Says Low at one point when describing what he does, so he is refreshingly frank. He is also not shy in criticising the allies presence in Iraq, describing them as a hot knife in soft butter. Low gives us a fragmented but intense window into what it’s like, operating in these war zones, as a mercenary. He reveals the comradeship, bureaucracy, greed, danger and stupidity that are all part of daily life and he also gives us a slight idea of what it’s like in the foreign legion. Some of the stories he tells of other people in other war zones are equally disturbing yet compelling, like the horror story of Belgian peacekeeper’s looking after a female Burundi politician in Rwanda, or the Aussie guy who everyone had believed to be asleep on the plane home but as they tried to wake him they discovered that he had been killed by bullets that had been fired from insurgents as they had taken off in Baghdad but no one had noticed.

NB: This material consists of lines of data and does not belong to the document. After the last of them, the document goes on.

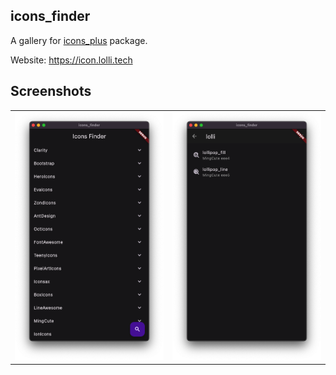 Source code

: ## icons_finder

A gallery for [icons_plus](https://pub.dev/packages/icons_plus) package.

Website: https://icon.lolli.tech

## Screenshots
<table>
<tr>
    <td>
      <img src="/assets/home.png">
    </td>
    <td>
      <img src="/assets/search.png">
    </td>
</tr>
</table>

Without doubt he has experienced more than his fair share of action and adventure through his work and has many a fascinating tale to tell as a result. Don’t get me wrong much of the dialogue is straight out of an 80s action movie and it is teeming with clichés, this a world where people “run hell for leather” and have “a whale of a time” and the attempts at humour are well, just not funny at all, but at the end of the day this makes for really exciting and captivating reading and he does get involved in some really intense near death situations.